A US fashion firm has settled a case in which it was accused of failing to flag paid Instagram endorsements as being adverts.
Lord & Taylor had been charged with paying 50 "influencers" to post photos of themselves on the same weekend in March 2015 wearing one of its dresses.
The US trade regulator said the company had failed to disclose it had provided the dresses for free and paid each person thousands of dollars.
The firm did not admit wrongdoing.
However, as part of the settlement, it has agreed that in the future any influencers it uses must disclose they have been paid.

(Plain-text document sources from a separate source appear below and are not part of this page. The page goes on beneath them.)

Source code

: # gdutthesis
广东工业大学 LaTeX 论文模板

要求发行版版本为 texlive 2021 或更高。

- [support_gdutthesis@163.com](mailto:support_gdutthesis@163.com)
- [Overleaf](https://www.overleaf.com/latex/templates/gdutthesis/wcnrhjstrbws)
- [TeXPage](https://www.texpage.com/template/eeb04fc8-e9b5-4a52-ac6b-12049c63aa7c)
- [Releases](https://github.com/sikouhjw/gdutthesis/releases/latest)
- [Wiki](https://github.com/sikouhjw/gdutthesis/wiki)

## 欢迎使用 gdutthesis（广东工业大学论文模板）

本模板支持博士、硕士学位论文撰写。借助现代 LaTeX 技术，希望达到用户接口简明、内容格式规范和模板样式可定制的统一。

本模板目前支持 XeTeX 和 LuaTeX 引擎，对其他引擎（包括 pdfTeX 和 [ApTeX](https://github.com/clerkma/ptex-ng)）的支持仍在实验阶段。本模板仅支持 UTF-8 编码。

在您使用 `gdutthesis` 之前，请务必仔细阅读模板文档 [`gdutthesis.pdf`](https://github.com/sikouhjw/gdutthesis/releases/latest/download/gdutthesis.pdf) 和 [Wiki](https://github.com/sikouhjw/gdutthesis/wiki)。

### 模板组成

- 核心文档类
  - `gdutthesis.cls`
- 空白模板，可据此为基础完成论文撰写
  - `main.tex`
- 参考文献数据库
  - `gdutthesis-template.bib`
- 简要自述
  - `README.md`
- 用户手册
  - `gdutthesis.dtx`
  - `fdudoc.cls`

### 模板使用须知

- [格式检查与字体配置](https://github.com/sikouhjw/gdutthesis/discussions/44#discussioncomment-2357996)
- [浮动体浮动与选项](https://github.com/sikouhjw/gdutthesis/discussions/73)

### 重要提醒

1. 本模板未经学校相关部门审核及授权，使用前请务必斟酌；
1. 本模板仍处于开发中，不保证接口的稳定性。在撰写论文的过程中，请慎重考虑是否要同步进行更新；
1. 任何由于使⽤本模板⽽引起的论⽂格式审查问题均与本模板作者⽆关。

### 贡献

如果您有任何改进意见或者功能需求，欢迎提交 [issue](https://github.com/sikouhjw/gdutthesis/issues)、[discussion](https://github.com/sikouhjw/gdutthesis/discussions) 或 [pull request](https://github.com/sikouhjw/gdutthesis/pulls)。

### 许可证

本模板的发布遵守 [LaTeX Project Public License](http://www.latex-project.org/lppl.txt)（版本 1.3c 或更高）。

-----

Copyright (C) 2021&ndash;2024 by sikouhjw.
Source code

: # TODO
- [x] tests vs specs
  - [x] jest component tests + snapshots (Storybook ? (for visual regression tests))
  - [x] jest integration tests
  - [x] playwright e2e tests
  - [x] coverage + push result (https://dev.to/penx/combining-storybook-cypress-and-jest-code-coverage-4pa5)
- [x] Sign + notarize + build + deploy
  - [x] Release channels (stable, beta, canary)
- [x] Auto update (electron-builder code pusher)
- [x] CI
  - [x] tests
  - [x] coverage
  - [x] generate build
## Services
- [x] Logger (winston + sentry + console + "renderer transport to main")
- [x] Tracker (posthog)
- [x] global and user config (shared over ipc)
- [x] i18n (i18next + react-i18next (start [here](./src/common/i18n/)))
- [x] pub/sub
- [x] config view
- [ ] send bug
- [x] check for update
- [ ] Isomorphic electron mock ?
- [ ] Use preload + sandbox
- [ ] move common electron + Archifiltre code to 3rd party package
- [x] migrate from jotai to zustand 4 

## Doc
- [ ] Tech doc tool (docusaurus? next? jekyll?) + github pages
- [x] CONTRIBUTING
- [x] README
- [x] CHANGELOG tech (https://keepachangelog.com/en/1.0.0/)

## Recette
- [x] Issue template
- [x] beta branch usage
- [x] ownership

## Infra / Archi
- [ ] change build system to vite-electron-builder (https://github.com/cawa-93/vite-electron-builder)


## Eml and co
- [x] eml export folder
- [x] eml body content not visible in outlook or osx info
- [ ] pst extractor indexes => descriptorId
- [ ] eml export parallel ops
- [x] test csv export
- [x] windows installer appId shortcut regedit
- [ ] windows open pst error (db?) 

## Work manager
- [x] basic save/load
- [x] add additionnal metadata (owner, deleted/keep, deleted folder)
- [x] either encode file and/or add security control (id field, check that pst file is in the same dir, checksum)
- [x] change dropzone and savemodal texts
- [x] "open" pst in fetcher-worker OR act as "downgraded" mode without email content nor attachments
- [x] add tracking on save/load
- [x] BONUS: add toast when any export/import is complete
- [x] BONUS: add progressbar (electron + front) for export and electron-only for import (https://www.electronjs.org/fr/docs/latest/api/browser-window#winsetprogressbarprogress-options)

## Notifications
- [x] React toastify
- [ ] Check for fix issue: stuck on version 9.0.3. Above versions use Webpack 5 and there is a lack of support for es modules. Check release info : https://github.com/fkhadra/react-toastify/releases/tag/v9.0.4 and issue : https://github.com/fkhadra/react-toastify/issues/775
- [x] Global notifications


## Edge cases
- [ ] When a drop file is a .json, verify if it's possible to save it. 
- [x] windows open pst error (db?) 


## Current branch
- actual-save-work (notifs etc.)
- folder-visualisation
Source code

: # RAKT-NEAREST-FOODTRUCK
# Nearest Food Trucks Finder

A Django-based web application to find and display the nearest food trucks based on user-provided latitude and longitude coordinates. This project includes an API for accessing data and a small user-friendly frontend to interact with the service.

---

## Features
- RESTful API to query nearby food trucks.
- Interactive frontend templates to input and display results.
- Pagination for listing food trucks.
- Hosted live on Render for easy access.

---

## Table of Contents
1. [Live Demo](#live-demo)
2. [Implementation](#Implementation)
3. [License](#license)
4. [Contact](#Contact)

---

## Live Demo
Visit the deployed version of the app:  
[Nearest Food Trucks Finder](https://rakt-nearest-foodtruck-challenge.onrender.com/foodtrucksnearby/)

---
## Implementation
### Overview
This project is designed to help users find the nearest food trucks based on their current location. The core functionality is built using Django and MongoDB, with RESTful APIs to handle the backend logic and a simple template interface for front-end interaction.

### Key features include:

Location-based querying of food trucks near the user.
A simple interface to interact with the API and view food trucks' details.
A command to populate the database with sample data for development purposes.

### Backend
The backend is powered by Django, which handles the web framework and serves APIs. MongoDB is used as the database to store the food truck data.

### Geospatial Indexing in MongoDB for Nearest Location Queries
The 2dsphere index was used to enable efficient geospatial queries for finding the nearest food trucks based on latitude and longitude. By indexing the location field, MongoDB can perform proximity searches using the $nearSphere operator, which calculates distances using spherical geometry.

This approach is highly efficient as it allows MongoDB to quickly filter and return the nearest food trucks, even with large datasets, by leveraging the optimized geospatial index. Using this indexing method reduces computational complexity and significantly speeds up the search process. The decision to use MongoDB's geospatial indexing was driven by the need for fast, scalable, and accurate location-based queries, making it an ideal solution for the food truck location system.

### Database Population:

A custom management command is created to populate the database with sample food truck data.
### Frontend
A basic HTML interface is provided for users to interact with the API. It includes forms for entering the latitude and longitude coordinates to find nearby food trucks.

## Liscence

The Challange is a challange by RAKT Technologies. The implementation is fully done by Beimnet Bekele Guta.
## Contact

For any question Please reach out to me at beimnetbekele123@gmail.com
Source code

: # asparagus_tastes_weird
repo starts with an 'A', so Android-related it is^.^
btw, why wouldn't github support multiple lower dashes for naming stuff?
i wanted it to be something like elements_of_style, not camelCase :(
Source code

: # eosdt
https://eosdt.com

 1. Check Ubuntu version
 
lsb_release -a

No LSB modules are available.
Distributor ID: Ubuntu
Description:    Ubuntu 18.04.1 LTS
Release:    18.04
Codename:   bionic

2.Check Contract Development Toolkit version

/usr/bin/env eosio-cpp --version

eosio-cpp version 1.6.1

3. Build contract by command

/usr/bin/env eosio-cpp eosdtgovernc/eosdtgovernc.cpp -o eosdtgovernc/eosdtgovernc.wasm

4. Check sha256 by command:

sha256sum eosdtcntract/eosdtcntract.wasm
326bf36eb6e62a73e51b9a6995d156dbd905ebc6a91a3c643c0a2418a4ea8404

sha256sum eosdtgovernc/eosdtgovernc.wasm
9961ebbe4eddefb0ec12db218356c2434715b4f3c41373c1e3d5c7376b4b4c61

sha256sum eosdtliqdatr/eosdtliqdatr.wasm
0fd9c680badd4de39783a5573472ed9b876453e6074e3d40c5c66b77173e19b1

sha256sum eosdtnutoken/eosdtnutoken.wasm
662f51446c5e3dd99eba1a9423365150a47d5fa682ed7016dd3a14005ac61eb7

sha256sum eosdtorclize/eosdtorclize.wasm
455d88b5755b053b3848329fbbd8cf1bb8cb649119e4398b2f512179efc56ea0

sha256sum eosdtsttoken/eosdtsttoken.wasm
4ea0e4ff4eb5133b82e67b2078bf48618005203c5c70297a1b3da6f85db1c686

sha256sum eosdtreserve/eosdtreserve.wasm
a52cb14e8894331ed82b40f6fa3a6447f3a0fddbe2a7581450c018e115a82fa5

It marks the first case of its kind since the Federal Trade Commission (FTC) published guidelines for so-called native advertising last year.
Reviewed and approved`
The regulator`s complaint said that Lord & Taylor`s paid-for Instagram posts reached 11.4 million users over two days and led to its Paisley Asymmetrical Dress "quickly" selling out.
It noted that the "influencers could style the dress any way they chose", but had to include the company`s Instagram account handle and use its hashtag - actions that helped the images go viral.
"The company also pre-approved each proposed post," the FTC added.
"In addition... Lord & Taylor did not require the influencers to disclose that the company had compensated them to post the photo, and none of the posts included such a disclosure."
The watchdog also complained that Nylon, a fashion news website, had also posted a photo of the dress on its Instagram account with a caption that Lord & Taylor had reviewed and approved, in addition to a "seemingly objective article" about the piece of clothing, neither of which indicated that they were paid-for ads.
Although the FTC has the power to impose a penalty of up to $16,000 (£11,140) for any such violation, Lord & Taylor has not been fined.
However, it has agreed to establish a monitoring and review programme for future endorsement campaigns and must report back to the FTC about its implementation.
The UK`s Advertising Standards Authority has already taken action of its own against social media product placements.
In 2014, it reprimanded Oreo-maker Mondelez for contacting vloggers to promote its biscuits without revealing they had been paid to do so.